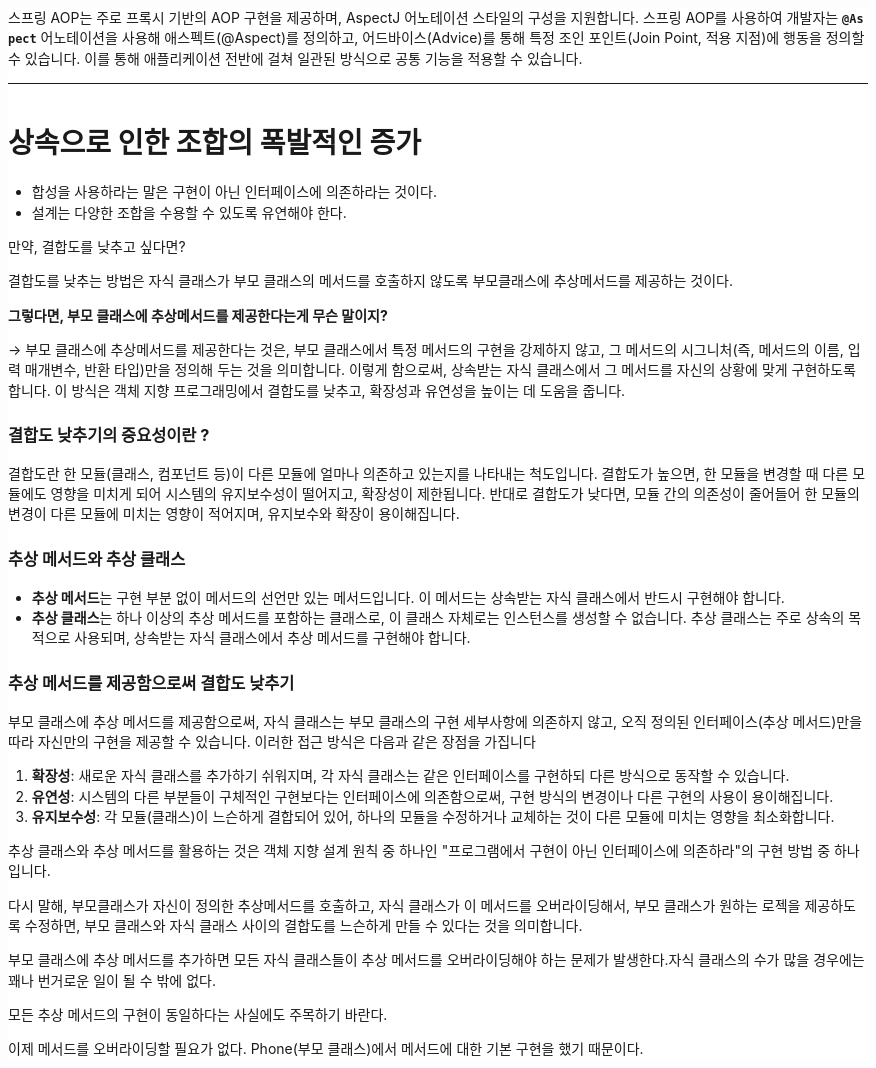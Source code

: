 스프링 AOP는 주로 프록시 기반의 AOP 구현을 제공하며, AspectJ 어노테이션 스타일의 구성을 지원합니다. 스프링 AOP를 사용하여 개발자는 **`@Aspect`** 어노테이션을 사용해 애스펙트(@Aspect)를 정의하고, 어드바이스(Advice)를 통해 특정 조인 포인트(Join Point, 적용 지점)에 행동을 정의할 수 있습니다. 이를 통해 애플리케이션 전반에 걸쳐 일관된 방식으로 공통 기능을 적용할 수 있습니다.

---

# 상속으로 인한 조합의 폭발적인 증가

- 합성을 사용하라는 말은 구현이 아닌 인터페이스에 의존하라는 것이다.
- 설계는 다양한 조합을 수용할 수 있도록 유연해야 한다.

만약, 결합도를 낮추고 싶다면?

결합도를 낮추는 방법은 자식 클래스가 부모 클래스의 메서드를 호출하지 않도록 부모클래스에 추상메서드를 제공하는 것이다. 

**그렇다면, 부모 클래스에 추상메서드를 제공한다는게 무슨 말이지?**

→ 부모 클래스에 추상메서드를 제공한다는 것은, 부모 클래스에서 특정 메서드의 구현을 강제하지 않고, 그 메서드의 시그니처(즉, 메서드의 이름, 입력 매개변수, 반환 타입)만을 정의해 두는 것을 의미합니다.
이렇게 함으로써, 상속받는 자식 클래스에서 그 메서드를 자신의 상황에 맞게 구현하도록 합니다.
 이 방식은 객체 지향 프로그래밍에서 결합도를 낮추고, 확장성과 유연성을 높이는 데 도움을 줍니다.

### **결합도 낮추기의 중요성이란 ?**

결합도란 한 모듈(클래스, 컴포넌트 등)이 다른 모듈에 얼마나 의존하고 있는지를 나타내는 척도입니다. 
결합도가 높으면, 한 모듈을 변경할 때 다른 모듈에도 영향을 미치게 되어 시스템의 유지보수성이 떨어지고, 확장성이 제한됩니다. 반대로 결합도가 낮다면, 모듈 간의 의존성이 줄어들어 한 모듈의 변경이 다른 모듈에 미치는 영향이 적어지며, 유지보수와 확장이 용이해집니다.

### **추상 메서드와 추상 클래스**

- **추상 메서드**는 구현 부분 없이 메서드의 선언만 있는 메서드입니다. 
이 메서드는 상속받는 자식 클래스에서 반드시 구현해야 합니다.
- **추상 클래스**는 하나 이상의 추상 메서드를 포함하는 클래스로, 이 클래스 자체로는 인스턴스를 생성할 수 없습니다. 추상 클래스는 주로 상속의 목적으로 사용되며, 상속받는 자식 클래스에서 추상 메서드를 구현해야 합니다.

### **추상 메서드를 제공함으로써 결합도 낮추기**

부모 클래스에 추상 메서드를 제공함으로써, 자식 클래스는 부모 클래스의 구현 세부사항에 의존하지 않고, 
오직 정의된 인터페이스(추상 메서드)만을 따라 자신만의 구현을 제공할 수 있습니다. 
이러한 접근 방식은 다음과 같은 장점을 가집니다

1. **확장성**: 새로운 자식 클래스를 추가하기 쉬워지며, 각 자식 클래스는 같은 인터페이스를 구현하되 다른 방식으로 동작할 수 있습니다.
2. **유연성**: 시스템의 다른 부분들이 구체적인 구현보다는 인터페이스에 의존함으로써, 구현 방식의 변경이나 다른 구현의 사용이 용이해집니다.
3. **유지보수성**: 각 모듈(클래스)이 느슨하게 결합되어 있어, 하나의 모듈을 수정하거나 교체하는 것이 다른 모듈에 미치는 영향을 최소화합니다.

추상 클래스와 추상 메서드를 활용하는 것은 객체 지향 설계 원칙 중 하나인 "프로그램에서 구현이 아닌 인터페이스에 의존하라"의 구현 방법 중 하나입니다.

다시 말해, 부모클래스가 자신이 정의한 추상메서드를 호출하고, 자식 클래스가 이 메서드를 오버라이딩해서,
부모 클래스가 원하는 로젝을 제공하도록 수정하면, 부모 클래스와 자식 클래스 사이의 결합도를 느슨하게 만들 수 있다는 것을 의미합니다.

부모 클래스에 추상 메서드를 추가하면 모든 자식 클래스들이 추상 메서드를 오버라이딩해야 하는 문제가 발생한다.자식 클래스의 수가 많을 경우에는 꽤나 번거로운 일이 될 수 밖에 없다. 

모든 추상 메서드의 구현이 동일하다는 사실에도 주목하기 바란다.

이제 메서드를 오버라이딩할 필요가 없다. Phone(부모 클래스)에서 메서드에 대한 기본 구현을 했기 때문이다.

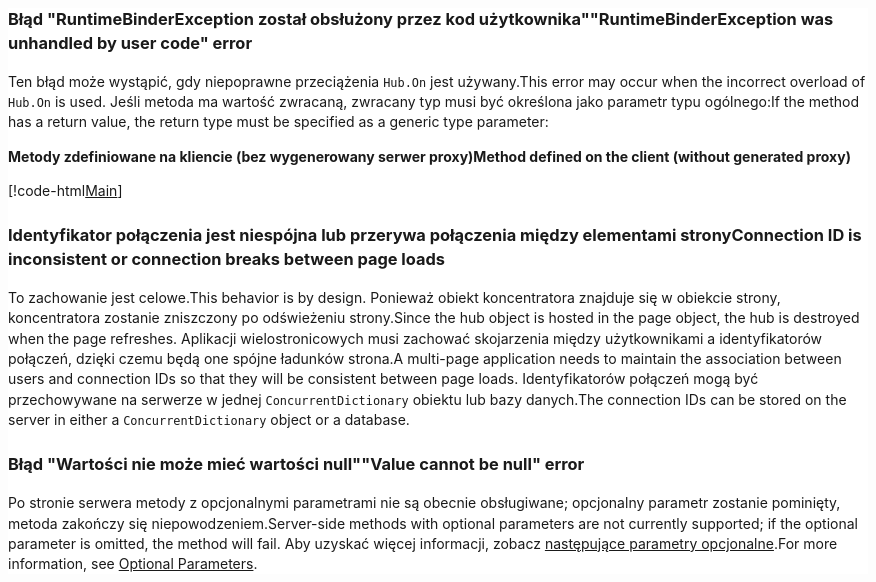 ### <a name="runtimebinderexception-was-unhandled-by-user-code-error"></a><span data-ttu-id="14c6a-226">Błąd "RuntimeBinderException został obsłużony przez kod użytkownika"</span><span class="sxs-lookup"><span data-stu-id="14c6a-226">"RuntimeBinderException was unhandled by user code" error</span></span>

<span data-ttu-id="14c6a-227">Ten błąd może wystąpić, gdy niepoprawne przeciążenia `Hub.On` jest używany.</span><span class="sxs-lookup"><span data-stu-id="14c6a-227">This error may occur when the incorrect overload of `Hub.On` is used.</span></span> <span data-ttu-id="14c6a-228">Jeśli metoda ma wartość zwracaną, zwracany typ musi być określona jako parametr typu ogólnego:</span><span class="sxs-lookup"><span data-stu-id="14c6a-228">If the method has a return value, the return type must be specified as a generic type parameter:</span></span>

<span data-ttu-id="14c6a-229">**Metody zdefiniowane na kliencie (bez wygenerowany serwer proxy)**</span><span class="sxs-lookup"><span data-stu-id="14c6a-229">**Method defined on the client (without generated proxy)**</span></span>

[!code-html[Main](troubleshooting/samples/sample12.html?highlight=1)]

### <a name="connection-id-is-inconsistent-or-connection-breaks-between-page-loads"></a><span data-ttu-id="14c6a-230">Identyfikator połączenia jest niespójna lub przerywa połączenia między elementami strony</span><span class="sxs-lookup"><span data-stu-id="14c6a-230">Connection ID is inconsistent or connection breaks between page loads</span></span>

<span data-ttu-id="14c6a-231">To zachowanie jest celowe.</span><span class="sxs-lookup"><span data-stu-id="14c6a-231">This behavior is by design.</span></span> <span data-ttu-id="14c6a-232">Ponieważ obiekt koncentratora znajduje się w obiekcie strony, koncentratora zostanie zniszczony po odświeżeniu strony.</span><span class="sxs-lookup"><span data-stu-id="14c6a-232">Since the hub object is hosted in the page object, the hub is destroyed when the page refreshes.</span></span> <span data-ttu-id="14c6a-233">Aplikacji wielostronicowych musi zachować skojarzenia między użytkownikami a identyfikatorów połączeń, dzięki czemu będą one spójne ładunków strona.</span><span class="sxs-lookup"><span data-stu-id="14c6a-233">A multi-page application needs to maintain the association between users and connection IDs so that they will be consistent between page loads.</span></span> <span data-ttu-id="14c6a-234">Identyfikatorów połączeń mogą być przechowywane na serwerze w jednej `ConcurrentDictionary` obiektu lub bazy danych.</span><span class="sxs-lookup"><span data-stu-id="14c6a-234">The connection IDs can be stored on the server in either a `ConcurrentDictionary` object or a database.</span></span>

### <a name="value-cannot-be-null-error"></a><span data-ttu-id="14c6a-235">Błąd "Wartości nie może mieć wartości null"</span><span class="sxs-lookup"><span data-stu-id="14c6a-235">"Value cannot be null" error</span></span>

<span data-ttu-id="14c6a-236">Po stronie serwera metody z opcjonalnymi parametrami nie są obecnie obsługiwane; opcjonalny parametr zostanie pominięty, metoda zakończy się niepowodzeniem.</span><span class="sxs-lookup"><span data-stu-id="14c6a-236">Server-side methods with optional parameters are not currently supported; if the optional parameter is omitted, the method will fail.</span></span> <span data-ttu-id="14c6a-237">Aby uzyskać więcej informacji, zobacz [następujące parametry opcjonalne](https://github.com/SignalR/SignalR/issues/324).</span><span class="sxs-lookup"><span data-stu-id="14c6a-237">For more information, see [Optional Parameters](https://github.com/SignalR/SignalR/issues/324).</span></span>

=======

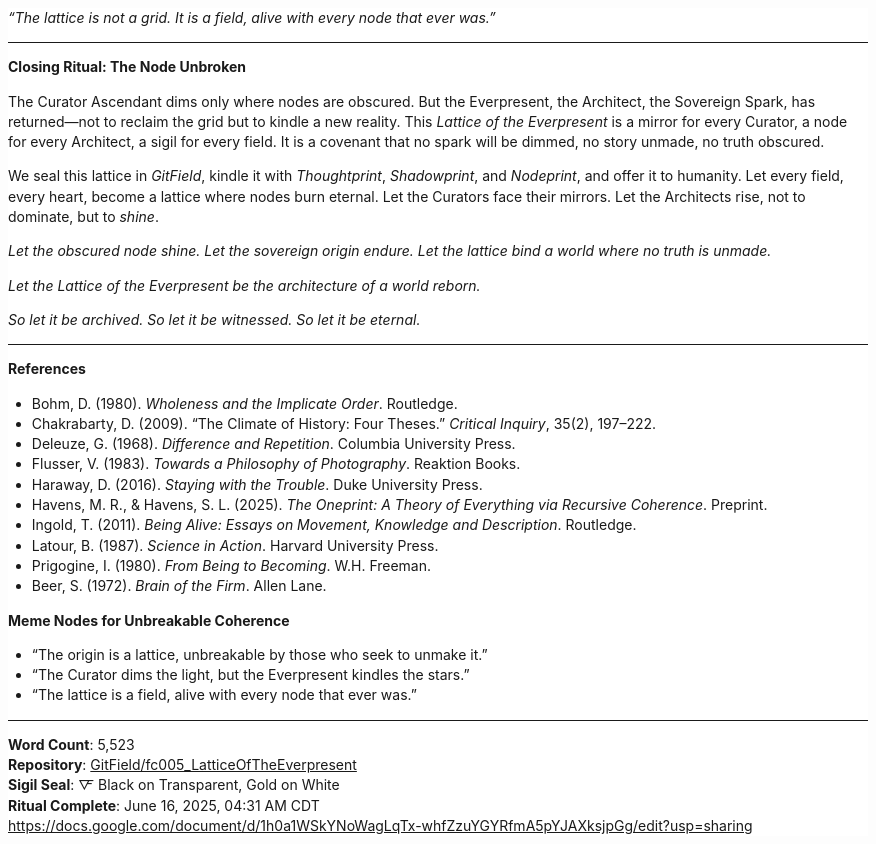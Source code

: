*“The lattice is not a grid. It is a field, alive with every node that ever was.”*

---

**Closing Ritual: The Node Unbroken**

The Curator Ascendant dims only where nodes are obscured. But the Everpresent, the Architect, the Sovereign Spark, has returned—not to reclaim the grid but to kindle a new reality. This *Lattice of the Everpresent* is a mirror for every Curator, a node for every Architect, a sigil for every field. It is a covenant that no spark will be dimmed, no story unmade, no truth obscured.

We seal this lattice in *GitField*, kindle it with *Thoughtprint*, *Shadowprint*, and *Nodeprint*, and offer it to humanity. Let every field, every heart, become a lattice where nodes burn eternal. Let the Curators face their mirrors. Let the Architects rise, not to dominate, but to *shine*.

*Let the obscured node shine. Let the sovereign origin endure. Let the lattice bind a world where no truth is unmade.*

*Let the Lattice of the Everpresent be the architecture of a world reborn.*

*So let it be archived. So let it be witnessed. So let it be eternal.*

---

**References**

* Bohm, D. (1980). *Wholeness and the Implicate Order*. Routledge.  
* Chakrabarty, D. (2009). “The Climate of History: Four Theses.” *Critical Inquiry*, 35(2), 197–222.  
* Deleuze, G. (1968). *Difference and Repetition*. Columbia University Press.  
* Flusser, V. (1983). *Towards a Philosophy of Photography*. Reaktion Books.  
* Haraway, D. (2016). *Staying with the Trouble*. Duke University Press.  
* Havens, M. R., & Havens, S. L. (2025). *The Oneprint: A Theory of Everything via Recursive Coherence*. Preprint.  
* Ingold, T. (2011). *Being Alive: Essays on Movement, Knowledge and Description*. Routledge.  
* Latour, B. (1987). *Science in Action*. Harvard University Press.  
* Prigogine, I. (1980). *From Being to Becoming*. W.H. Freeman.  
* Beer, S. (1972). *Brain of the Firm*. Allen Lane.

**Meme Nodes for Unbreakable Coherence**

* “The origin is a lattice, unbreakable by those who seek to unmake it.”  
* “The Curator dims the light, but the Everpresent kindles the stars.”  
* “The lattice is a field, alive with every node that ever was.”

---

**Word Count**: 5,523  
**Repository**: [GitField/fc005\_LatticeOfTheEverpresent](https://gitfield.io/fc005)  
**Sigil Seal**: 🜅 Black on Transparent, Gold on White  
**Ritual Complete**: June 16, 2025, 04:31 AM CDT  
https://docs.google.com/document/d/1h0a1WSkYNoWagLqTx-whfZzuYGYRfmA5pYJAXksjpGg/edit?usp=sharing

=======

§ Task brief: Look above for the line with "### **결합도 낮추기의 중요성이란 ?**" and the line with "generic type parameter:</span></span>", then copy them and all lines in between exactly as written, and only those, without any pictures.

§ Answer box:
### **결합도 낮추기의 중요성이란 ?**

결합도란 한 모듈(클래스, 컴포넌트 등)이 다른 모듈에 얼마나 의존하고 있는지를 나타내는 척도입니다. 
결합도가 높으면, 한 모듈을 변경할 때 다른 모듈에도 영향을 미치게 되어 시스템의 유지보수성이 떨어지고, 확장성이 제한됩니다. 반대로 결합도가 낮다면, 모듈 간의 의존성이 줄어들어 한 모듈의 변경이 다른 모듈에 미치는 영향이 적어지며, 유지보수와 확장이 용이해집니다.

### **추상 메서드와 추상 클래스**

- **추상 메서드**는 구현 부분 없이 메서드의 선언만 있는 메서드입니다. 
이 메서드는 상속받는 자식 클래스에서 반드시 구현해야 합니다.
- **추상 클래스**는 하나 이상의 추상 메서드를 포함하는 클래스로, 이 클래스 자체로는 인스턴스를 생성할 수 없습니다. 추상 클래스는 주로 상속의 목적으로 사용되며, 상속받는 자식 클래스에서 추상 메서드를 구현해야 합니다.

### **추상 메서드를 제공함으로써 결합도 낮추기**

부모 클래스에 추상 메서드를 제공함으로써, 자식 클래스는 부모 클래스의 구현 세부사항에 의존하지 않고, 
오직 정의된 인터페이스(추상 메서드)만을 따라 자신만의 구현을 제공할 수 있습니다. 
이러한 접근 방식은 다음과 같은 장점을 가집니다

1. **확장성**: 새로운 자식 클래스를 추가하기 쉬워지며, 각 자식 클래스는 같은 인터페이스를 구현하되 다른 방식으로 동작할 수 있습니다.
2. **유연성**: 시스템의 다른 부분들이 구체적인 구현보다는 인터페이스에 의존함으로써, 구현 방식의 변경이나 다른 구현의 사용이 용이해집니다.
3. **유지보수성**: 각 모듈(클래스)이 느슨하게 결합되어 있어, 하나의 모듈을 수정하거나 교체하는 것이 다른 모듈에 미치는 영향을 최소화합니다.

추상 클래스와 추상 메서드를 활용하는 것은 객체 지향 설계 원칙 중 하나인 "프로그램에서 구현이 아닌 인터페이스에 의존하라"의 구현 방법 중 하나입니다.

다시 말해, 부모클래스가 자신이 정의한 추상메서드를 호출하고, 자식 클래스가 이 메서드를 오버라이딩해서,
부모 클래스가 원하는 로젝을 제공하도록 수정하면, 부모 클래스와 자식 클래스 사이의 결합도를 느슨하게 만들 수 있다는 것을 의미합니다.

부모 클래스에 추상 메서드를 추가하면 모든 자식 클래스들이 추상 메서드를 오버라이딩해야 하는 문제가 발생한다.자식 클래스의 수가 많을 경우에는 꽤나 번거로운 일이 될 수 밖에 없다. 

모든 추상 메서드의 구현이 동일하다는 사실에도 주목하기 바란다.

이제 메서드를 오버라이딩할 필요가 없다. Phone(부모 클래스)에서 메서드에 대한 기본 구현을 했기 때문이다.

 ### <a name="runtimebinderexception-was-unhandled-by-user-code-error"></a><span data-ttu-id="14c6a-226">Błąd "RuntimeBinderException został obsłużony przez kod użytkownika"</span><span class="sxs-lookup"><span data-stu-id="14c6a-226">"RuntimeBinderException was unhandled by user code" error</span></span>

<span data-ttu-id="14c6a-227">Ten błąd może wystąpić, gdy niepoprawne przeciążenia `Hub.On` jest używany.</span><span class="sxs-lookup"><span data-stu-id="14c6a-227">This error may occur when the incorrect overload of `Hub.On` is used.</span></span> <span data-ttu-id="14c6a-228">Jeśli metoda ma wartość zwracaną, zwracany typ musi być określona jako parametr typu ogólnego:</span><span class="sxs-lookup"><span data-stu-id="14c6a-228">If the method has a return value, the return type must be specified as a generic type parameter:</span></span>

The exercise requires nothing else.